Il sito web della campagna del Presidente Trump violato da truffatori criptati

Il sito web della campagna del presidente Trump è stato recentemente violato da truffatori di crittografia che hanno sfruttato l’opportunità di richiedere donazioni in una risorsa di crittografia della privacy, Monero.

Gli hacker hanno tenuto il sito web sotto il loro controllo per mezz’ora e hanno rivelato che ne avevano abbastanza della tendenza del presidente Trump a diffondere notizie false. E durante l’attacco il sito web aveva i sigilli del Dipartimento di Giustizia (DOJ) e del Federal Bureau of Investigation (FBI).

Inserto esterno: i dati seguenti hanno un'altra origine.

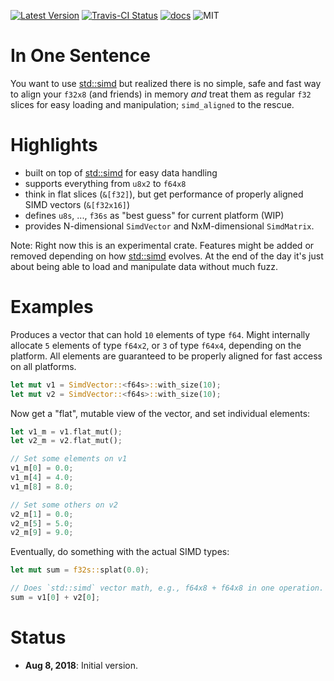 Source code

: [![Latest Version]][crates.io]
[![Travis-CI Status]][travis]
[![docs]][docs.rs]
![MIT]

# In One Sentence

You want to use [std::simd](https://github.com/rust-lang-nursery/packed_simd/) but realized there is no simple, safe and fast way to align your `f32x8` (and friends) in memory _and_ treat them as regular `f32` slices for easy loading and manipulation; `simd_aligned` to the rescue.



# Highlights

* built on top of [std::simd](https://github.com/rust-lang-nursery/packed_simd/) for easy data handling
* supports everything from `u8x2` to `f64x8`
* think in flat slices (`&[f32]`), but get performance of properly aligned SIMD vectors (`&[f32x16]`)
* defines `u8s`, ..., `f36s` as "best guess" for current platform (WIP)
* provides N-dimensional `SimdVector` and NxM-dimensional `SimdMatrix`.


Note: Right now this is an experimental crate. Features might be added or removed depending on how [std::simd](https://github.com/rust-lang-nursery/packed_simd/) evolves. At the end of the day it's just about being able to load and manipulate data without much fuzz.


# Examples

Produces a vector that can hold `10` elements of type `f64`. Might internally
allocate `5` elements of type `f64x2`, or `3` of type `f64x4`, depending on the platform.
All elements are guaranteed to be properly aligned for fast access on all platforms.

```rust
let mut v1 = SimdVector::<f64s>::with_size(10);
let mut v2 = SimdVector::<f64s>::with_size(10);
```

Now get a "flat", mutable view of the vector, and set individual elements:

```rust
let v1_m = v1.flat_mut();
let v2_m = v2.flat_mut();

// Set some elements on v1
v1_m[0] = 0.0;
v1_m[4] = 4.0;
v1_m[8] = 8.0;

// Set some others on v2
v2_m[1] = 0.0;
v2_m[5] = 5.0;
v2_m[9] = 9.0;

```

Eventually, do something with the actual SIMD types:

```rust
let mut sum = f32s::splat(0.0);

// Does `std::simd` vector math, e.g., f64x8 + f64x8 in one operation.
sum = v1[0] + v2[0];
```








# Status

* **Aug 8, 2018**: Initial version.



[travis]: https://travis-ci.org/ralfbiedert/simd_aligned
[Travis-CI Status]: https://travis-ci.org/ralfbiedert/simd_aligned.svg?branch=master
[Latest Version]: https://img.shields.io/crates/v/simd_aligned.svg
[crates.io]: https://crates.io/crates/simd_aligned
[MIT]: https://img.shields.io/badge/license-MIT-blue.svg
[docs]: https://docs.rs/simd_aligned/badge.svg
[docs.rs]: https://docs.rs/simd_aligned/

Gli hacker hanno anche affermato di aver ottenuto l’accesso a informazioni classificate, che a loro avviso provano il coinvolgimento del governo di Trump nella creazione del coronavirus.

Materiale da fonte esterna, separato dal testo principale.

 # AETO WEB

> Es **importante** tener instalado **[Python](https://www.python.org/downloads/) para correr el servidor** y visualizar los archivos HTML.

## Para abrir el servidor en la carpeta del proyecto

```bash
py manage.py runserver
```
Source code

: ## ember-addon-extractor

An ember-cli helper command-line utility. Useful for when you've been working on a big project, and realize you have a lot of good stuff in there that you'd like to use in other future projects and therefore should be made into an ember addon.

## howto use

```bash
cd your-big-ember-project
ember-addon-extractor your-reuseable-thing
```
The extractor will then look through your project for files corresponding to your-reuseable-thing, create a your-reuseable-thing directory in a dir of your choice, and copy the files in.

I crypto truffatori hanno poi chiesto ai visitatori del sito web di votare se le „informazioni classificate“ dovessero essere divulgate al pubblico. Il metodo di voto prevede l’invio di Monero a un indirizzo „sì“ o „no“.

Gli hacker hanno inoltre aggiunto che i risultati delle votazioni determineranno se le informazioni saranno o meno divulgate al pubblico.

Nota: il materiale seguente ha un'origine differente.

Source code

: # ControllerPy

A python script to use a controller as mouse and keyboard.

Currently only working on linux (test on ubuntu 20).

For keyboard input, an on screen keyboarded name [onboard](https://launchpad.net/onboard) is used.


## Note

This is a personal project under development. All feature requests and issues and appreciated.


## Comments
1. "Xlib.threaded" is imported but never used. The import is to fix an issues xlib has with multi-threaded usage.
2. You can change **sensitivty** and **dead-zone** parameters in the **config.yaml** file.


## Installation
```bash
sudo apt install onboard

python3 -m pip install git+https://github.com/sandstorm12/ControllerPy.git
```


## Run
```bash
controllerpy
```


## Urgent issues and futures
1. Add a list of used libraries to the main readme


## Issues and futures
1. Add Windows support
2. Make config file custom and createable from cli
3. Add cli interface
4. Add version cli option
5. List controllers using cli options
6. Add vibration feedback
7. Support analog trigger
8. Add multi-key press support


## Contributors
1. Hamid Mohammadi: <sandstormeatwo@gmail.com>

Un portavoce della campagna per la rielezione del Presidente Trump ha fatto sapere che gli hacker non hanno avuto accesso ad alcuna informazione sensibile e che i truffatori stavano solo bluffando. Ha inoltre aggiunto che il team della campagna aveva riconquistato il sito web, e che tutto sul sito web è ora tornato alla normalità.

Cripto Truffatori in aumento

I truffatori di Crypto sono aumentati significativamente quest’anno. Le truffe relative alla criptovaluta hanno visto un aumento in quanto diversi paesi hanno segnalato come diversi truffatori e truffatori ora usano Bitcoin Code e altri cripto-asset per perpetrare i loro crimini.

L’aumento di queste truffe ha fatto sì che alcuni paesi stringano il cappio attorno alle norme che tutelano l’uso e l’accettazione dei beni crittografici all’interno del loro paese.

Recentemente, le autorità spagnole hanno arrestato un presunto truffatore di crittografia che ha frodato oltre 100.000 persone con la sua società di crittografia. È stato accusato di riciclaggio di denaro sporco e frode.